Fine-grained Key-Value Memory Enhanced Predictor for Video Representation Learning (ACM MM 2023).

This repository is the official implementation of "Fine-grained Key-Value Memory Enhanced Predictor for Video Representation Learning", presented at ACM Multimedia 2023. This codebase is designed to facilitate video representation learning by leveraging a novel Fine-grained Key-Value Memory Enhanced Predictor (FGKVMem) approach, enhancing the predictive capabilities for video understanding tasks. Our implementation builds on the SlowFast architecture, extending it with our FGKVMemPred module to achieve superior performance in video representation learning methods.

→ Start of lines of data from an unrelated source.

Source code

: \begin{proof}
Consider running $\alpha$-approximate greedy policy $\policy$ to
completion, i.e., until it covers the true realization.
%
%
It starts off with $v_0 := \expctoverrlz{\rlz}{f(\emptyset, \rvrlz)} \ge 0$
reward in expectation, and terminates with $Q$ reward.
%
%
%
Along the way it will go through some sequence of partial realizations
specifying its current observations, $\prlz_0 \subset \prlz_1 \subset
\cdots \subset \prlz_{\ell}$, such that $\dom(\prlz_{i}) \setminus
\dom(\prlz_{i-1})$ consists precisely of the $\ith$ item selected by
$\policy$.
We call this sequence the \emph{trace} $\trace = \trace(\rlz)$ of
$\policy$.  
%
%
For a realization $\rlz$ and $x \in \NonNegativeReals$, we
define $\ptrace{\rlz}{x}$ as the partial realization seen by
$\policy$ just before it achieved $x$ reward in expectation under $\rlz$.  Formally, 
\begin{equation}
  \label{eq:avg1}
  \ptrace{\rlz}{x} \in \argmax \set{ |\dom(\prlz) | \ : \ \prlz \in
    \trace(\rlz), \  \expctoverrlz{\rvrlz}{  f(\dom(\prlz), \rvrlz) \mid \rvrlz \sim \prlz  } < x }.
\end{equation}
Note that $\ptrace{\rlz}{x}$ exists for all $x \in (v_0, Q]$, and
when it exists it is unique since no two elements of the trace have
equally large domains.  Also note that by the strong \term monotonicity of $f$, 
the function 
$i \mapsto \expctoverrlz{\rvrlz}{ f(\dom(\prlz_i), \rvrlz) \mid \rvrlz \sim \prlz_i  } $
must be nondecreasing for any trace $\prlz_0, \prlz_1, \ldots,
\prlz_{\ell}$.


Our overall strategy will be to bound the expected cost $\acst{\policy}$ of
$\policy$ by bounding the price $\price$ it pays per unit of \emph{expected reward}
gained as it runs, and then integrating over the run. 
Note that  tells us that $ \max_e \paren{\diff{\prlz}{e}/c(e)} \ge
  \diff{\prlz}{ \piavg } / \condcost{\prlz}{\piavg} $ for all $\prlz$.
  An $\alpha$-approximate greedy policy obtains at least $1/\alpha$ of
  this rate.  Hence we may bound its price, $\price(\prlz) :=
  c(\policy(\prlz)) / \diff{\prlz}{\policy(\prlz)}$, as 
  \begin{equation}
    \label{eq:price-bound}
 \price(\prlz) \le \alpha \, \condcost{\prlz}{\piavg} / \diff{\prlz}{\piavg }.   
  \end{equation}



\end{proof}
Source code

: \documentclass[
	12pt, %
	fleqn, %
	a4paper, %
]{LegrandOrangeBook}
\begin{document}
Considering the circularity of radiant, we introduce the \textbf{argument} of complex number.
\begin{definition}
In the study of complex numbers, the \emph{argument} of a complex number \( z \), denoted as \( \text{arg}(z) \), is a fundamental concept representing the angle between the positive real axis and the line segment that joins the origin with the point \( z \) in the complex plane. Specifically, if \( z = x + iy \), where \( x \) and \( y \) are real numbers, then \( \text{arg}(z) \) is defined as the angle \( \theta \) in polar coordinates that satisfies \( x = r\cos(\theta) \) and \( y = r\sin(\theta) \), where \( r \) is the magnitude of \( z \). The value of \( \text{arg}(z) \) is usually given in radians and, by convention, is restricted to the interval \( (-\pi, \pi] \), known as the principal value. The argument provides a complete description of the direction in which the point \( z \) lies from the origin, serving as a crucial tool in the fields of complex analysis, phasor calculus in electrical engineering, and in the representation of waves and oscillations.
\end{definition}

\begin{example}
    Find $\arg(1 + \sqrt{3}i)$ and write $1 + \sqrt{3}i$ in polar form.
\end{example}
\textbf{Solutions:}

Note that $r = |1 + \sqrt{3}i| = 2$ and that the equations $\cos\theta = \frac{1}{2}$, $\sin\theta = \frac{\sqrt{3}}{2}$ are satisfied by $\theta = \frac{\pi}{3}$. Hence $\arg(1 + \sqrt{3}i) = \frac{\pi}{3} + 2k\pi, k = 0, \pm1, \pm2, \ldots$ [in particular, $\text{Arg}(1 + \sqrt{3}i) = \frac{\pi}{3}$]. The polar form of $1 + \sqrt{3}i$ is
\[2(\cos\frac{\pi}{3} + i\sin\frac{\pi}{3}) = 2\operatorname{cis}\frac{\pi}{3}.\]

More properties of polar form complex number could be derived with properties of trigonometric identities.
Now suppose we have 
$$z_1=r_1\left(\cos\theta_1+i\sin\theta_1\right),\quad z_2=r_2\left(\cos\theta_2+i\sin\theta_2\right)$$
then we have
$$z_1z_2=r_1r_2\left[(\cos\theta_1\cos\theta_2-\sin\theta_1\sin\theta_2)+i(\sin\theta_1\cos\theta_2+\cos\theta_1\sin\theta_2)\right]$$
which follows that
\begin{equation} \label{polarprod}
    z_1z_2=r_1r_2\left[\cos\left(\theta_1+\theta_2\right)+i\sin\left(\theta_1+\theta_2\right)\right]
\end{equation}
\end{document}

Fine-grained Key-Value Memory Enhanced Predictor for Video Representation Learning (ACM MM 2023) [PDF]
Xiaojie Li^1,2, Jianlong Wu*^1 (Corresponding Author), Shaowei He^1, Shuo Kang^3, Yue Yu^2, Liqiang Nie^1, Min Zhang^1
^1Harbin Institute of Technology, Shenzhen, ^2Peng Cheng Laboratory, ^3Sensetime Research

🔨 Installation

To get started with our project, please follow these setup instructions:

Environment Setup with Conda: Create a Conda environment specifically for this project to manage dependencies efficiently.

conda create -n pytorch_env python=3.8 pytorch=1.13.1 torchvision=0.14.1 torchaudio=0.13.1 cudatoolkit=11.7 -c pytorch -c nvidia

Install Required Python Packages: Install all necessary Python packages listed in requirements.txt using pip.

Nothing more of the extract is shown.